Centralement et localement, la CFDT joue le jeu des négociations. FO centre sa propagande contre l'abrogation de l'ordonnance de 1982 qui définit le temps de travail ; cette abrogation est certes nécessaire au ministère pour faire entrer l'annualisation dans les textes réglementaires ; mais l'ordonnance n'a jamais empêché l'Assistance Publique de pratiquer tous les horaires et les roulements imaginables, ce que FO omet de rappeler.

La CGT et FO ont mis en avant la revendication d'une journée toutes les quinzaines, avec embauche correspondante. Mais c'est pour l'assortir aussitôt, et sur le même plan, d'un autre mot d'ordre : organisation locale de la réduction du temps de travail selon les souhaits et les besoins de chaque établissement, voire de chaque service.

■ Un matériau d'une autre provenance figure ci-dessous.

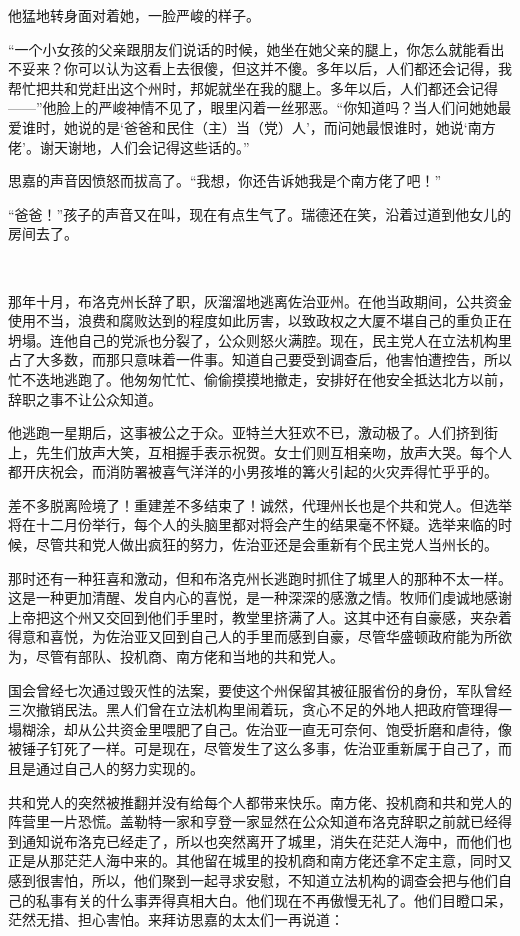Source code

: \par 他猛地转身面对着她，一脸严峻的样子。
\par “一个小女孩的父亲跟朋友们说话的时候，她坐在她父亲的腿上，你怎么就能看出不妥来？你可以认为这看上去很傻，但这并不傻。多年以后，人们都还会记得，我帮忙把共和党赶出这个州时，邦妮就坐在我的腿上。多年以后，人们都还会记得——”他脸上的严峻神情不见了，眼里闪着一丝邪恶。“你知道吗？当人们问她她最爱谁时，她说的是‘爸爸和民住（主）当（党）人’，而问她最恨谁时，她说‘南方佬’。谢天谢地，人们会记得这些话的。”
\par 思嘉的声音因愤怒而拔高了。“我想，你还告诉她我是个南方佬了吧！”
\par “爸爸！”孩子的声音又在叫，现在有点生气了。瑞德还在笑，沿着过道到他女儿的房间去了。
\par  
\par 那年十月，布洛克州长辞了职，灰溜溜地逃离佐治亚州。在他当政期间，公共资金使用不当，浪费和腐败达到的程度如此厉害，以致政权之大厦不堪自己的重负正在坍塌。连他自己的党派也分裂了，公众则怒火满腔。现在，民主党人在立法机构里占了大多数，而那只意味着一件事。知道自己要受到调查后，他害怕遭控告，所以忙不迭地逃跑了。他匆匆忙忙、偷偷摸摸地撤走，安排好在他安全抵达北方以前，辞职之事不让公众知道。
\par 他逃跑一星期后，这事被公之于众。亚特兰大狂欢不已，激动极了。人们挤到街上，先生们放声大笑，互相握手表示祝贺。女士们则互相亲吻，放声大哭。每个人都开庆祝会，而消防署被喜气洋洋的小男孩堆的篝火引起的火灾弄得忙乎乎的。
\par 差不多脱离险境了！重建差不多结束了！诚然，代理州长也是个共和党人。但选举将在十二月份举行，每个人的头脑里都对将会产生的结果毫不怀疑。选举来临的时候，尽管共和党人做出疯狂的努力，佐治亚还是会重新有个民主党人当州长的。
\par 那时还有一种狂喜和激动，但和布洛克州长逃跑时抓住了城里人的那种不太一样。这是一种更加清醒、发自内心的喜悦，是一种深深的感激之情。牧师们虔诚地感谢上帝把这个州又交回到他们手里时，教堂里挤满了人。这其中还有自豪感，夹杂着得意和喜悦，为佐治亚又回到自己人的手里而感到自豪，尽管华盛顿政府能为所欲为，尽管有部队、投机商、南方佬和当地的共和党人。
\par 国会曾经七次通过毁灭性的法案，要使这个州保留其被征服省份的身份，军队曾经三次撤销民法。黑人们曾在立法机构里闹着玩，贪心不足的外地人把政府管理得一塌糊涂，却从公共资金里喂肥了自己。佐治亚一直无可奈何、饱受折磨和虐待，像被锤子钉死了一样。可是现在，尽管发生了这么多事，佐治亚重新属于自己了，而且是通过自己人的努力实现的。
\par 共和党人的突然被推翻并没有给每个人都带来快乐。南方佬、投机商和共和党人的阵营里一片恐慌。盖勒特一家和亨登一家显然在公众知道布洛克辞职之前就已经得到通知说布洛克已经走了，所以也突然离开了城里，消失在茫茫人海中，而他们也正是从那茫茫人海中来的。其他留在城里的投机商和南方佬还拿不定主意，同时又感到很害怕，所以，他们聚到一起寻求安慰，不知道立法机构的调查会把与他们自己的私事有关的什么事弄得真相大白。他们现在不再傲慢无礼了。他们目瞪口呆，茫然无措、担心害怕。来拜访思嘉的太太们一再说道：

Que peut rêver de mieux la direction générale ? Les syndicats, après avoir donné un coup de chapeau à l'idée que le personnel devrait mener une lutte générale, se déclarent prêts à débattre avec chaque directeur du visage local de la réduction du temps de travail.

L'Assistance Publique et le ministère doivent penser que le jeu qui leur a permis d'émietter le mouvement sur les salaires va être à nouveau gagnant.

Tout reste possible

Un premier rassemblement devant le ministère a été appelé par la CGT et FO mardi 15 mai. Il a été bien mal préparé : peu d'information, peu ou pas de passages dans les services, peu ou pas d'assemblées générales. Cela n'avait pas beaucoup de chances de représenter un avertissement sérieux pour le ministère et l'Assistance Publique.

Cependant, si ceux-ci ont pris tant de précautions et mis tant de temps à bâtir le cadre des négociations, c'est qu'ils sentent bien que le dossier pourrait se révéler explosif. Un coup de "curseur" mal placé pourrait réveiller toute la colère qui couve contre les conditions de travail, le manque permanent d'effectifs, et mettre tout le personnel d'accord.

On pourrait alors voir tout le monde se rassembler autour d'un objectif qui n'a peut-être pas encore été formulé, mais qui serait celui des travailleurs en lutte. Après tout, c'est le personnel qui va subir l'installation des 35 heures. Il pourrait reprendre confiance et dire : "Ces 35 heures, en voulons-nous, et de quelle manière ?"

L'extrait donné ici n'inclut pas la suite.